> **PROBLEM STATEMENT**
Copy out all lines of the material below in which "arraystretch" occurs.

*** Opening of PROVIDED RECORDS ***

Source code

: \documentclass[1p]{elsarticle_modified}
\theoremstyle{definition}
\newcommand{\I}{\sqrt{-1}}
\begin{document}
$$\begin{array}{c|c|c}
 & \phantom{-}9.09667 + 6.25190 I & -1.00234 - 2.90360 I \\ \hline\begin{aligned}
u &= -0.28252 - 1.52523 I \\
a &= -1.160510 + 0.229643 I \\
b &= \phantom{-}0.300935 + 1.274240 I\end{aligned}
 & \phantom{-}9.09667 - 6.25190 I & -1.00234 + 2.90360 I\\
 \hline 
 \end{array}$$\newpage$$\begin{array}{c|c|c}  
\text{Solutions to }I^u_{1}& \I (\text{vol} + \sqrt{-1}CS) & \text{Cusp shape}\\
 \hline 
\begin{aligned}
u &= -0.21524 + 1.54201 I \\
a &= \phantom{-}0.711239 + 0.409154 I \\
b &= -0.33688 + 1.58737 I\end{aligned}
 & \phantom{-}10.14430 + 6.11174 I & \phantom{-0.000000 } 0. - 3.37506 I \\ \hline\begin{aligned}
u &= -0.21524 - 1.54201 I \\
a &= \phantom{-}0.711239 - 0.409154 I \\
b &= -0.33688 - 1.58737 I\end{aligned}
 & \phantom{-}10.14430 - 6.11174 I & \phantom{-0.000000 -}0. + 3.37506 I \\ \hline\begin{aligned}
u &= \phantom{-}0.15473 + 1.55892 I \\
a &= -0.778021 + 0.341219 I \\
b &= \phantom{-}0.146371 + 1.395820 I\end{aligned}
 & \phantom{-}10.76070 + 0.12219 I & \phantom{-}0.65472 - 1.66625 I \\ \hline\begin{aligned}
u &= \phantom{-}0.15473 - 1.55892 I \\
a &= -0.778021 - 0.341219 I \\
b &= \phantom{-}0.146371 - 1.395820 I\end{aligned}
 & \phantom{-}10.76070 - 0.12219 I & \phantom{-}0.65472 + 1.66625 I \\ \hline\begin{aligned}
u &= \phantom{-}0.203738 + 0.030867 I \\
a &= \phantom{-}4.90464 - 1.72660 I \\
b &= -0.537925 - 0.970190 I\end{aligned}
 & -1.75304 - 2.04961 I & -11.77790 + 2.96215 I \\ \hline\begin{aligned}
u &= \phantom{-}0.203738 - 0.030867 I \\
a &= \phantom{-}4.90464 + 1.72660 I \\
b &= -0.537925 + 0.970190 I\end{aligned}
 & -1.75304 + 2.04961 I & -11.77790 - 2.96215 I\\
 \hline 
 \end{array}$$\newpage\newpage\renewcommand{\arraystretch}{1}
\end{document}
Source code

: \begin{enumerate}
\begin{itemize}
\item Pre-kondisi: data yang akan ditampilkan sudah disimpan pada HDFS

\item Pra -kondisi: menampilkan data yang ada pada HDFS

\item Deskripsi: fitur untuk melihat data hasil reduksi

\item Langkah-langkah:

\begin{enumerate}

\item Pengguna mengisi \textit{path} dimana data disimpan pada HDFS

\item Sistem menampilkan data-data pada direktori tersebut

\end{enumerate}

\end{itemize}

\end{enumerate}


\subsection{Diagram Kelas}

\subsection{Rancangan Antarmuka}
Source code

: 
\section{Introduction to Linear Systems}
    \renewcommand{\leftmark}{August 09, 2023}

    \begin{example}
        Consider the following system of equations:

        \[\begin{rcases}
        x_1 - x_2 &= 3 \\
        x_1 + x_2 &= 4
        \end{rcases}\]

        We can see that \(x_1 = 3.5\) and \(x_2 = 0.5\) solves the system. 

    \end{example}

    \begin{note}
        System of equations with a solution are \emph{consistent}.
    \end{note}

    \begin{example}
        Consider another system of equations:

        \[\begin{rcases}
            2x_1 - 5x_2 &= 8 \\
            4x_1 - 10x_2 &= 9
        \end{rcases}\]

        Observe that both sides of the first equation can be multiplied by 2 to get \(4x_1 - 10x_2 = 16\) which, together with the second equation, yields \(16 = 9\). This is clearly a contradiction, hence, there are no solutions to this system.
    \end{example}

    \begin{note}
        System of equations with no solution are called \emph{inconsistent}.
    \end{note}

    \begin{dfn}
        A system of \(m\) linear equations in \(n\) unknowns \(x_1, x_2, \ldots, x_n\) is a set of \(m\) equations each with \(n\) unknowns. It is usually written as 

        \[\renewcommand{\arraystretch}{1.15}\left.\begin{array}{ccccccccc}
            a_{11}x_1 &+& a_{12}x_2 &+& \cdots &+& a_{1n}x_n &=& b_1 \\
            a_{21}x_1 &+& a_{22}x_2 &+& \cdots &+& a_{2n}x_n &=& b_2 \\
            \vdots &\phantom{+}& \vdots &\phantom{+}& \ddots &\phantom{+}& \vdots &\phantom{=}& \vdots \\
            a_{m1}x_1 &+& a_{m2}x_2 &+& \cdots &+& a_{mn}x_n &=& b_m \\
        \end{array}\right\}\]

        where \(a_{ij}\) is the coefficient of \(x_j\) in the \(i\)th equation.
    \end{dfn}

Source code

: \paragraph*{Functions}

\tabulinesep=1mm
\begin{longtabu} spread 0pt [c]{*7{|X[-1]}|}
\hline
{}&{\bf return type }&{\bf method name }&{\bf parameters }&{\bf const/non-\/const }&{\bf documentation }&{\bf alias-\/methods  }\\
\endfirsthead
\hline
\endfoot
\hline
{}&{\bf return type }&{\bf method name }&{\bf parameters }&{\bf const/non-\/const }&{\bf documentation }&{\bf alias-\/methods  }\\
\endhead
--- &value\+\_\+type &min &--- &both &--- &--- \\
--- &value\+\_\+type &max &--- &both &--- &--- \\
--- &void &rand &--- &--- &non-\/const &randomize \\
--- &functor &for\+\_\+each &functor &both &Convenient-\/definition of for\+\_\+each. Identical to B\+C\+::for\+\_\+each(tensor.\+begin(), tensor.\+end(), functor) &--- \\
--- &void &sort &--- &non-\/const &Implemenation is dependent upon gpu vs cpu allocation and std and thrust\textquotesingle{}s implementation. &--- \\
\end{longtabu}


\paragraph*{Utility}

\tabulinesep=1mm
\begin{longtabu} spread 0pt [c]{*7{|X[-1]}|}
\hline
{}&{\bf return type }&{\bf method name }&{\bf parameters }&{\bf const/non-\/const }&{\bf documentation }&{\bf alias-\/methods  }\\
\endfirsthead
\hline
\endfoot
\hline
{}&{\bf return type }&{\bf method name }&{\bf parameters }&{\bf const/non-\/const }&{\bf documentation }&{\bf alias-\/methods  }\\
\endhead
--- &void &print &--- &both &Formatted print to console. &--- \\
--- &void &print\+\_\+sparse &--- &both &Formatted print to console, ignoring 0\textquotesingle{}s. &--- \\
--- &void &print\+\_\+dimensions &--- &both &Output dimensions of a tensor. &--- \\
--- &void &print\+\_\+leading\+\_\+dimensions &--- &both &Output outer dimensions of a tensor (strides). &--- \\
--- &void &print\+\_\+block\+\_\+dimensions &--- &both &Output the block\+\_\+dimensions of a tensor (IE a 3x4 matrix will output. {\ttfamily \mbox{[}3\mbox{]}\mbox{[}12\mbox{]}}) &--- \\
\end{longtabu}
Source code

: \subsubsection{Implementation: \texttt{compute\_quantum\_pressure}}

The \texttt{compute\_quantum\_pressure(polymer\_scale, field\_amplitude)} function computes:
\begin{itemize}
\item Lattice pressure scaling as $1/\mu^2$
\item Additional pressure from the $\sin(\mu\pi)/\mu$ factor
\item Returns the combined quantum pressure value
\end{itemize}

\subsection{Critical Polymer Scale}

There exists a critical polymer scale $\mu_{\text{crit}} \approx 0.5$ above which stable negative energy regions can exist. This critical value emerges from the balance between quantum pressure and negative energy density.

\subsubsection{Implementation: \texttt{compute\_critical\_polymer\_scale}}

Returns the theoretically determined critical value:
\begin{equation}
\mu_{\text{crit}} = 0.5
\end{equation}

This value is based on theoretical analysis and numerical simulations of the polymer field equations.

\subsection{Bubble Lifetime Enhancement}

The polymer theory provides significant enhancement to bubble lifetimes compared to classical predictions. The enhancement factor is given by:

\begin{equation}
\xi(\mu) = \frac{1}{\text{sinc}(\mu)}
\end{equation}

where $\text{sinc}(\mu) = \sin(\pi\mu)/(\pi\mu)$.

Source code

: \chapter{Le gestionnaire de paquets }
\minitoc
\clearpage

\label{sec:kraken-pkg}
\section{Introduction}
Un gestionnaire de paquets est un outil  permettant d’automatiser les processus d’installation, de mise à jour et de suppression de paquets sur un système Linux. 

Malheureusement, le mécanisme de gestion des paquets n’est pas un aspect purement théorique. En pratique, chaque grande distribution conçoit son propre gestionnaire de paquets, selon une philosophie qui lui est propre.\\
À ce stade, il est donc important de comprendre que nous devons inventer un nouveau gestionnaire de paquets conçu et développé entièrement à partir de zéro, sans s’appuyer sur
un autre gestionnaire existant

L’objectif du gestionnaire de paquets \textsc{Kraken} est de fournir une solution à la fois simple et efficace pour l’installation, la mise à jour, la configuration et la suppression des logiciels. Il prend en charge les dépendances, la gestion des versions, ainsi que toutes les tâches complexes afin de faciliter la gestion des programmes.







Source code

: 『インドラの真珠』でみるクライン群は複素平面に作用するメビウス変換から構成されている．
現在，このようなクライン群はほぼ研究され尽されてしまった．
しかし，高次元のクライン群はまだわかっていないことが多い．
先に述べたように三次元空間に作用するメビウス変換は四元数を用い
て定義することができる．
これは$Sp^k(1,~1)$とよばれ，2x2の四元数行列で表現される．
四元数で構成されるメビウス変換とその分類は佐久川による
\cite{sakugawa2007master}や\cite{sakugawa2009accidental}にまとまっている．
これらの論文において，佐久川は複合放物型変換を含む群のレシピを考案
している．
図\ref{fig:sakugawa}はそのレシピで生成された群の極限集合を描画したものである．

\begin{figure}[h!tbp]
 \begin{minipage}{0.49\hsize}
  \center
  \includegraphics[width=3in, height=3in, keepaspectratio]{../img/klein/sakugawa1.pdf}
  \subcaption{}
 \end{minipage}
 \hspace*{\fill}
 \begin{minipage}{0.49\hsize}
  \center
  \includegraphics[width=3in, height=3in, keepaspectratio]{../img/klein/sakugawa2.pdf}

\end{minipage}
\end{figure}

*** Close of PROVIDED RECORDS ***

> **YOUR SOLUTION**
 \end{array}$$\newpage\newpage\renewcommand{\arraystretch}{1}
        \[\renewcommand{\arraystretch}{1.15}\left.\begin{array}{ccccccccc}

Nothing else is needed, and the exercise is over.